§ **What the exercise asks**: Given the records underneath, please repeat exactly the lines from the line with "Napięcie zasilania wynosiło" through the line with "which is 92.7\,\% \\", passing over any picture.

[Saved data entries]
################

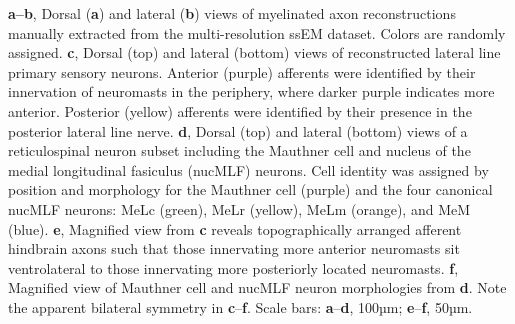 \documentclass{article}
\begin{document}
\noindent\textbf{a–b}, Dorsal (\textbf{a}) and lateral (\textbf{b}) views of myelinated axon reconstructions manually extracted from the multi-resolution ssEM dataset. Colors are randomly assigned. \textbf{c}, Dorsal (top) and lateral (bottom) views of reconstructed lateral line primary sensory neurons. Anterior (purple) afferents were identified by their innervation of neuromasts in the periphery, where darker purple indicates more anterior. Posterior (yellow) afferents were identified by their presence in the posterior lateral line nerve. \textbf{d}, Dorsal (top) and lateral (bottom) views of a reticulospinal neuron subset including the Mauthner cell and nucleus of the medial longitudinal fasiculus (nucMLF) neurons. Cell identity was assigned by position and morphology for the Mauthner cell (purple) and the
four canonical nucMLF neurons: MeLc (green), MeLr (yellow), MeLm (orange), and MeM (blue). \textbf{e}, Magnified view from \textbf{c} reveals topographically arranged afferent hindbrain axons such that those innervating more anterior neuromasts sit ventrolateral to those innervating more posteriorly located neuromasts. \textbf{f}, Magnified view of Mauthner cell and nucMLF neuron morphologies from \textbf{d}. Note the apparent bilateral symmetry in \textbf{c}–\textbf{f}. Scale bars: \textbf{a}–\textbf{d}, 100µm; \textbf{e}–\textbf{f}, 50µm.
\end{document}

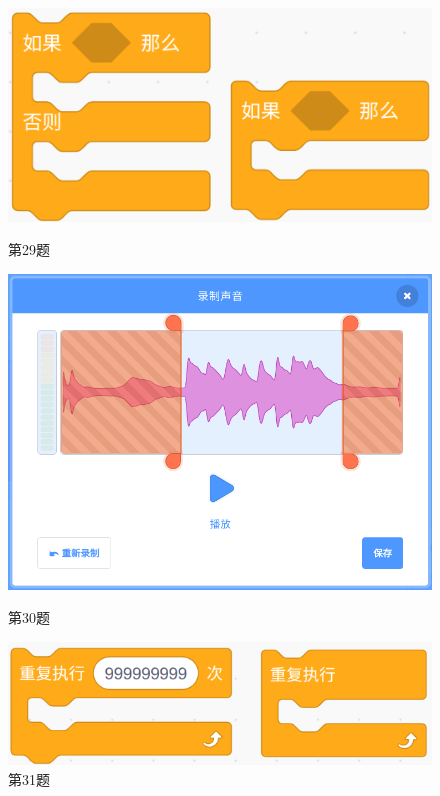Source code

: \documentclass[10pt, a4paper]{article}
\begin{document}
\begin{enumerate}
        \begin{figure}[htbp]
            \centering
            \begin{minipage}[t]{.23\textwidth}
                \centering
                \includegraphics[width=\textwidth]{29.png}
                \caption*{第29题}
            \end{minipage}
            \begin{minipage}[t]{.25\textwidth}
                \centering
                \includegraphics[width=\textwidth]{30.png}
                \caption*{第30题}
            \end{minipage}
            \begin{minipage}[t]{.3\textwidth}
                \centering
                \includegraphics[width=\textwidth]{31.png}
                \caption*{第31题}
            \end{minipage}
        \end{figure}
        

\end{enumerate}
\end{document}
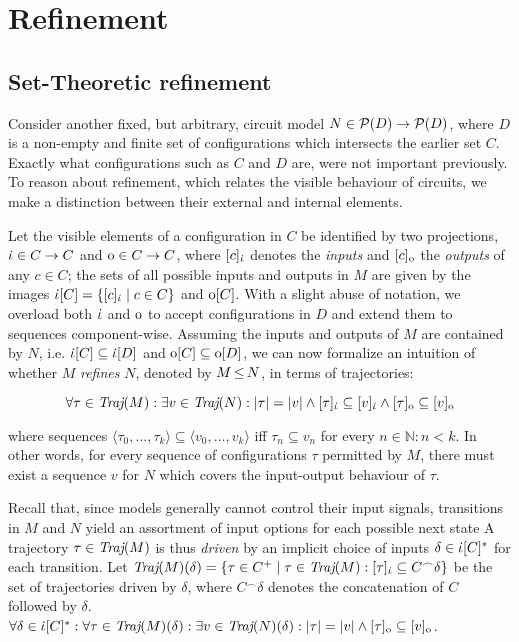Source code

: \section{Refinement}

\subsection{Set-Theoretic refinement}

Consider another fixed, but arbitrary, circuit model $N \in \mathcal{P}(D) \rightarrow \mathcal{P}(D)$, where $D$ is a non-empty and finite set of configurations which intersects the earlier set $C$. Exactly what configurations such as $C$ and $D$ are, were not important previously. To reason about refinement, which relates the visible behaviour of circuits, we make a distinction between their external and internal elements.


Let the visible elements of a configuration in $C$ be identified by two projections, $\dot{\iota} \in C \rightarrow C$ and $\mathrm{o} \in C \rightarrow C$, where $[c]_{\dot{\iota}}$ denotes the \textit{inputs} and $[c]_{\mathrm{o}}$ the \textit{outputs} of any $c \in C$; the sets of all possible inputs and outputs in $M$ are given by the images $\dot{\iota}[C] = \{ [c]_{\dot{\iota}} \mid c \in C \}$ and $\mathrm{o}[C]$. With a slight abuse of notation, we overload both $\dot{\iota}$ and $\mathrm{o}$ to accept configurations in $D$ and extend them to sequences component-wise. Assuming the inputs and outputs of $M$ are contained by $N$, i.e. $\dot{\iota}[C] \subseteq \dot{\iota}[D]$ and $\mathrm{o}[C] \subseteq \mathrm{o}[D]$, we can now formalize an intuition of whether $M$ \textit{refines} $N$, denoted by $M \operatorname{\leq} N$, in terms of trajectories:

\begin{equation*}
\forall \tau \in \operatorname{\textit{Traj}}(M) : \exists v \in \operatorname{\textit{Traj}}(N) : | \tau | = | v | \wedge [\tau]_{\dot{\iota}} \subseteq [v]_{\dot{\iota}} \wedge [\tau]_{\mathrm{o}} \subseteq [v]_{\mathrm{o}}
\end{equation*}

\noindent where sequences $\langle \tau_{0}, \ldots, \tau_{k} \rangle \subseteq \langle v_{0}, \ldots, v_{k} \rangle$ iff $\tau_{n} \subseteq v_{n}$ for every $n \in \mathbb{N} : n < k$. In other words, for every sequence of configurations $\tau$ permitted by $M$, there must exist a sequence $v$ for $N$ which covers the input-output behaviour of $\tau$.

Recall that, since models generally cannot control their input signals, transitions in $M$ and $N$ yield an assortment of input options for each possible next state A trajectory $\tau \in \operatorname{\textit{Traj}}(M)$ is thus \textit{driven} by an implicit choice of inputs $\delta \in \dot{\iota}[C]^{*}$ for each transition. Let $\operatorname{\textit{Traj}}(M)(\delta) = \{ \tau \in C^{+} \mid \tau \in \operatorname{\textit{Traj}}(M) : [\tau]_{\dot{\iota}} \subseteq C^{\frown}\delta \}$ be the set of trajectories driven by $\delta$, where $C^{\frown}\delta$ denotes the concatenation of $C$ followed by $\delta$.  $\forall \delta \in \dot{\iota}[C]^{*} : \forall \tau \in \operatorname{\textit{Traj}}(M)(\delta) : \exists v \in \operatorname{\textit{Traj}}(N)(\delta) : | \tau | = | v | \wedge [\tau]_{\mathrm{o}} \subseteq [v]_{\mathrm{o}}$.

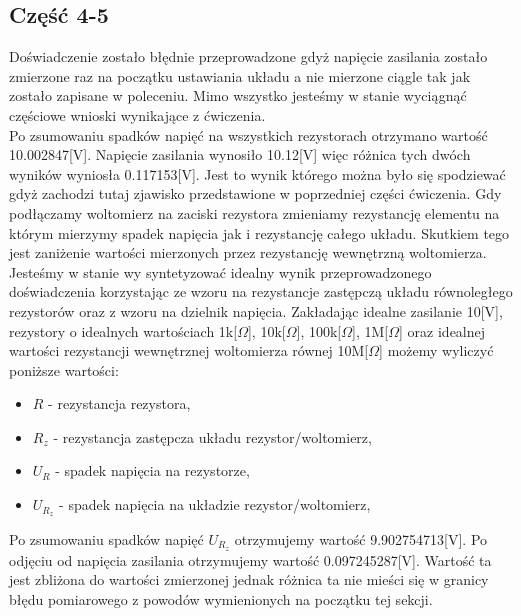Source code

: \documentclass[11pt]{article}
\begin{document}
    \subsection*{Część 4-5}
    Doświadczenie zostało błędnie przeprowadzone gdyż napięcie zasilania zostało zmierzone raz na
    początku ustawiania układu a nie mierzone ciągle tak jak zostało zapisane w poleceniu.
    Mimo wszystko jesteśmy w stanie wyciągnąć częściowe wnioski wynikające z ćwiczenia.\\
    \indent Po zsumowaniu spadków napięć na wszystkich rezystorach otrzymano wartość 10.002847[V].
    Napięcie zasilania wynosiło 10.12[V] więc różnica tych dwóch wyników wyniosła 0.117153[V].
    Jest to wynik którego można było się spodziewać gdyż zachodzi tutaj zjawisko przedstawione w poprzedniej części ćwiczenia.
    Gdy podłączamy woltomierz na zaciski rezystora zmieniamy rezystancję elementu na którym mierzymy spadek napięcia jak i rezystancję całego układu.
    Skutkiem tego jest zaniżenie wartości mierzonych przez rezystancję wewnętrzną woltomierza.\\
    \indent Jesteśmy w stanie wy syntetyzować idealny wynik przeprowadzonego doświadczenia korzystając
    ze wzoru na rezystancje zastępczą układu równoległego rezystorów oraz z wzoru na dzielnik napięcia.
    Zakładając idealne zasilanie 10[V], rezystory o idealnych wartościach 1k[$\Omega$], 10k[$\Omega$],
    100k[$\Omega$], 1M[$\Omega$] oraz idealnej wartości rezystancji wewnętrznej woltomierza równej 10M[$\Omega$] możemy wyliczyć poniższe wartości:
    \begin{center}
    \end{center}
    {\footnotesize
        \begin{itemize}
            \setlength\itemsep{0em}
            \item[] \boldmath$R$ - rezystancja rezystora,
            \item[] \boldmath$R_z$ - rezystancja zastępcza układu rezystor/woltomierz,
            \item[] \boldmath$U_R$ - spadek napięcia na rezystorze,
            \item[] \boldmath$U_{R_z}$ - spadek napięcia na układzie rezystor/woltomierz,
        \end{itemize}}
    \indent Po zsumowaniu spadków napięć $U_{R_z}$ otrzymujemy
    wartość 9.902754713[V]. Po odjęciu od napięcia zasilania
    otrzymujemy wartość 0.097245287[V].
    Wartość ta jest zbliżona do wartości zmierzonej jednak różnica ta
    nie mieści się w granicy błędu pomiarowego z powodów wymienionych na początku tej sekcji.
\end{document}
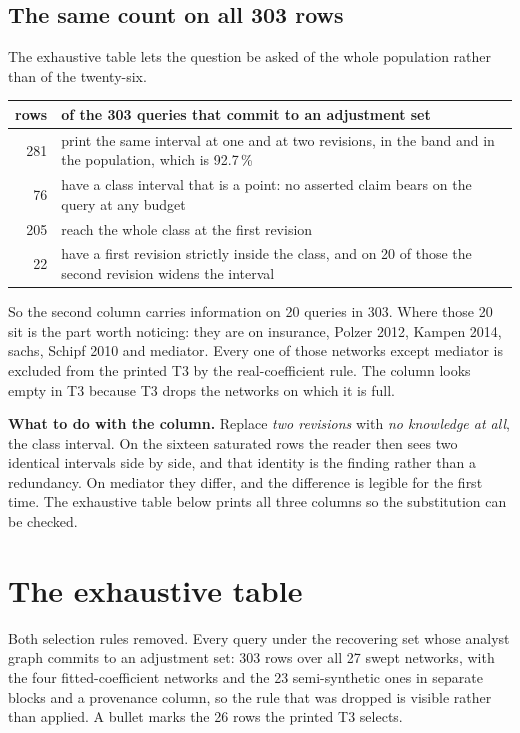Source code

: \subsection{The same count on all 303 rows}

The exhaustive table lets the question be asked of the whole population rather than of the
twenty-six.

\begin{center}\small
\begin{tabular}{@{}rp{12.6cm}@{}}
\toprule
rows & of the 303 queries that commit to an adjustment set \\
\midrule
281 & print the same interval at one and at two revisions, in the band and in the population,
which is 92.7\,\% \\
76 & have a class interval that is a point: no asserted claim bears on the query at any budget \\
205 & reach the whole class at the first revision \\
22 & have a first revision strictly inside the class, and on 20 of those the second revision
widens the interval \\
\bottomrule
\end{tabular}
\end{center}

So the second column carries information on 20 queries in 303. Where those 20 sit is the part worth
noticing: they are on insurance, Polzer 2012, Kampen 2014, sachs, Schipf 2010 and mediator. Every
one of those networks except mediator is excluded from the printed T3 by the real-coefficient rule.
The column looks empty in T3 because T3 drops the networks on which it is full.

\begin{verdict}
\textbf{What to do with the column.} Replace \emph{two revisions} with \emph{no knowledge at all},
the class interval. On the sixteen saturated rows the reader then sees two identical intervals side
by side, and that identity is the finding rather than a redundancy. On mediator they differ,
and the difference is legible for the first time. The exhaustive table below prints all three
columns so the substitution can be checked.
\end{verdict}

\clearpage
\section{The exhaustive table}

Both selection rules removed. Every query under the recovering set whose analyst graph commits to an
adjustment set: 303 rows over all 27 swept networks, with the four fitted-coefficient networks and
the 23 semi-synthetic ones in separate blocks and a provenance column, so the rule that was dropped
is visible rather than applied. A bullet marks the 26 rows the printed T3 selects.

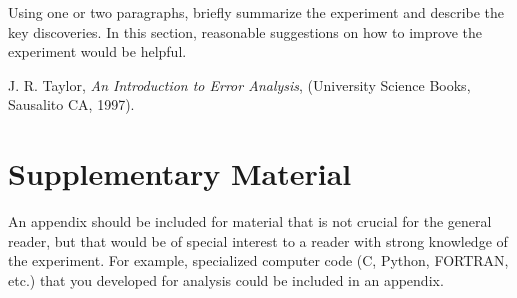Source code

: \documentclass[twocolumn,secnumarabic,amssymb, nobibnotes, aps, pra]{revtex4}
\begin{document}
Using one or two paragraphs, briefly summarize the experiment and describe the key discoveries.  In this section, reasonable suggestions on how to improve the experiment would be helpful.

\begin{thebibliography}{5}
 J. R. Taylor, \textit{An Introduction to Error Analysis}, (University Science Books, Sausalito CA, 1997).
\end{thebibliography}


\appendix
\section{Supplementary Material}

An appendix should be included for material that is not crucial for the general reader, but that would be of special interest to a reader with strong knowledge of the experiment.  For example, specialized computer code (C, Python, FORTRAN, etc.) that you developed for analysis could be included in an appendix.
\end{document}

################

§ **Answer box**:
    Napięcie zasilania wynosiło 10.12[V] więc różnica tych dwóch wyników wyniosła 0.117153[V].
    Jest to wynik którego można było się spodziewać gdyż zachodzi tutaj zjawisko przedstawione w poprzedniej części ćwiczenia.
    Gdy podłączamy woltomierz na zaciski rezystora zmieniamy rezystancję elementu na którym mierzymy spadek napięcia jak i rezystancję całego układu.
    Skutkiem tego jest zaniżenie wartości mierzonych przez rezystancję wewnętrzną woltomierza.\\
    \indent Jesteśmy w stanie wy syntetyzować idealny wynik przeprowadzonego doświadczenia korzystając
    ze wzoru na rezystancje zastępczą układu równoległego rezystorów oraz z wzoru na dzielnik napięcia.
    Zakładając idealne zasilanie 10[V], rezystory o idealnych wartościach 1k[$\Omega$], 10k[$\Omega$],
    100k[$\Omega$], 1M[$\Omega$] oraz idealnej wartości rezystancji wewnętrznej woltomierza równej 10M[$\Omega$] możemy wyliczyć poniższe wartości:
    \begin{center}
    \end{center}
    {\footnotesize
        \begin{itemize}
            \setlength\itemsep{0em}
            \item[] \boldmath$R$ - rezystancja rezystora,
            \item[] \boldmath$R_z$ - rezystancja zastępcza układu rezystor/woltomierz,
            \item[] \boldmath$U_R$ - spadek napięcia na rezystorze,
            \item[] \boldmath$U_{R_z}$ - spadek napięcia na układzie rezystor/woltomierz,
        \end{itemize}}
    \indent Po zsumowaniu spadków napięć $U_{R_z}$ otrzymujemy
    wartość 9.902754713[V]. Po odjęciu od napięcia zasilania
    otrzymujemy wartość 0.097245287[V].
    Wartość ta jest zbliżona do wartości zmierzonej jednak różnica ta
    nie mieści się w granicy błędu pomiarowego z powodów wymienionych na początku tej sekcji.
\end{document}
Source code

: \subsection{The same count on all 303 rows}

The exhaustive table lets the question be asked of the whole population rather than of the
twenty-six.

\begin{center}\small
\begin{tabular}{@{}rp{12.6cm}@{}}
\toprule
rows & of the 303 queries that commit to an adjustment set \\
\midrule
281 & print the same interval at one and at two revisions, in the band and in the population,
which is 92.7\,\% \\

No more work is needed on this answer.